*** PROVIDED RECORDS Section Begins ***
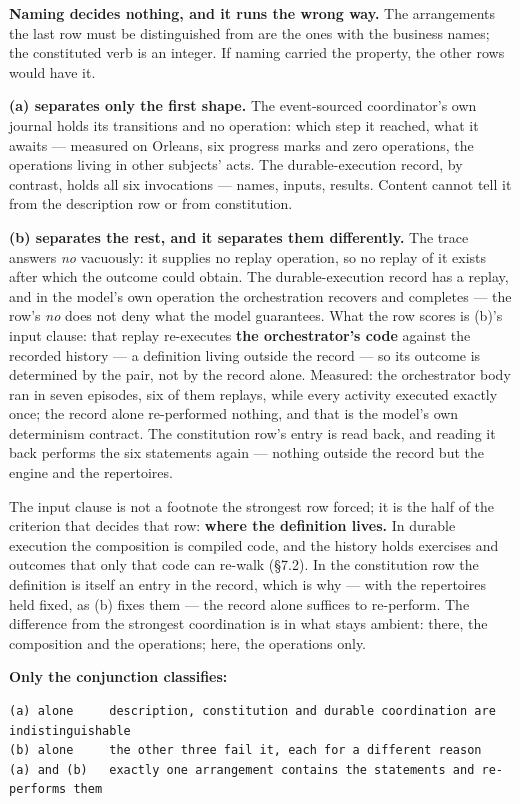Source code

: \documentclass[
]{article}
\begin{document}
\textbf{Naming decides nothing, and it runs the wrong way.} The
arrangements the last row must be distinguished from are the ones with
the business names; the constituted verb is an integer. If naming
carried the property, the other rows would have it.

\textbf{(a) separates only the first shape.} The event-sourced
coordinator's own journal holds its transitions and no operation: which
step it reached, what it awaits --- measured on Orleans, six progress
marks and zero operations, the operations living in other subjects'
acts. The durable-execution record, by contrast, holds all six
invocations --- names, inputs, results. Content cannot tell it from the
description row or from constitution.

\textbf{(b) separates the rest, and it separates them differently.} The
trace answers \emph{no} vacuously: it supplies no replay operation, so
no replay of it exists after which the outcome could obtain. The
durable-execution record has a replay, and in the model's own operation
the orchestration recovers and completes --- the row's \emph{no} does
not deny what the model guarantees. What the row scores is (b)'s input
clause: that replay re-executes \textbf{the orchestrator's code} against
the recorded history --- a definition living outside the record --- so
its outcome is determined by the pair, not by the record alone.
Measured: the orchestrator body ran in seven episodes, six of them
replays, while every activity executed exactly once; the record alone
re-performed nothing, and that is the model's own determinism contract.
The constitution row's entry is read back, and reading it back performs
the six statements again --- nothing outside the record but the engine
and the repertoires.

The input clause is not a footnote the strongest row forced; it is the
half of the criterion that decides that row: \textbf{where the
definition lives.} In durable execution the composition is compiled
code, and the history holds exercises and outcomes that only that code
can re-walk (§7.2). In the constitution row the definition is itself an
entry in the record, which is why --- with the repertoires held fixed,
as (b) fixes them --- the record alone suffices to re-perform. The
difference from the strongest coordination is in what stays ambient:
there, the composition and the operations; here, the operations only.

\textbf{Only the conjunction classifies:}

\begin{verbatim}
(a) alone     description, constitution and durable coordination are indistinguishable
(b) alone     the other three fail it, each for a different reason
(a) and (b)   exactly one arrangement contains the statements and re-performs them
\end{verbatim}
\end{document}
*** PROVIDED RECORDS Section Ends ***
Return an exact copy of the data above, apart from any pictures.

Source code

: \documentclass[
]{article}
\begin{document}
\textbf{Naming decides nothing, and it runs the wrong way.} The
arrangements the last row must be distinguished from are the ones with
the business names; the constituted verb is an integer. If naming
carried the property, the other rows would have it.

\textbf{(a) separates only the first shape.} The event-sourced
coordinator's own journal holds its transitions and no operation: which
step it reached, what it awaits --- measured on Orleans, six progress
marks and zero operations, the operations living in other subjects'
acts. The durable-execution record, by contrast, holds all six
invocations --- names, inputs, results. Content cannot tell it from the
description row or from constitution.

\textbf{(b) separates the rest, and it separates them differently.} The
trace answers \emph{no} vacuously: it supplies no replay operation, so
no replay of it exists after which the outcome could obtain. The
durable-execution record has a replay, and in the model's own operation
the orchestration recovers and completes --- the row's \emph{no} does
not deny what the model guarantees. What the row scores is (b)'s input
clause: that replay re-executes \textbf{the orchestrator's code} against
the recorded history --- a definition living outside the record --- so
its outcome is determined by the pair, not by the record alone.
Measured: the orchestrator body ran in seven episodes, six of them
replays, while every activity executed exactly once; the record alone
re-performed nothing, and that is the model's own determinism contract.
The constitution row's entry is read back, and reading it back performs
the six statements again --- nothing outside the record but the engine
and the repertoires.

The input clause is not a footnote the strongest row forced; it is the
half of the criterion that decides that row: \textbf{where the
definition lives.} In durable execution the composition is compiled
code, and the history holds exercises and outcomes that only that code
can re-walk (§7.2). In the constitution row the definition is itself an
entry in the record, which is why --- with the repertoires held fixed,
as (b) fixes them --- the record alone suffices to re-perform. The
difference from the strongest coordination is in what stays ambient:
there, the composition and the operations; here, the operations only.

\textbf{Only the conjunction classifies:}

\begin{verbatim}
(a) alone     description, constitution and durable coordination are indistinguishable
(b) alone     the other three fail it, each for a different reason
(a) and (b)   exactly one arrangement contains the statements and re-performs them
\end{verbatim}
\end{document}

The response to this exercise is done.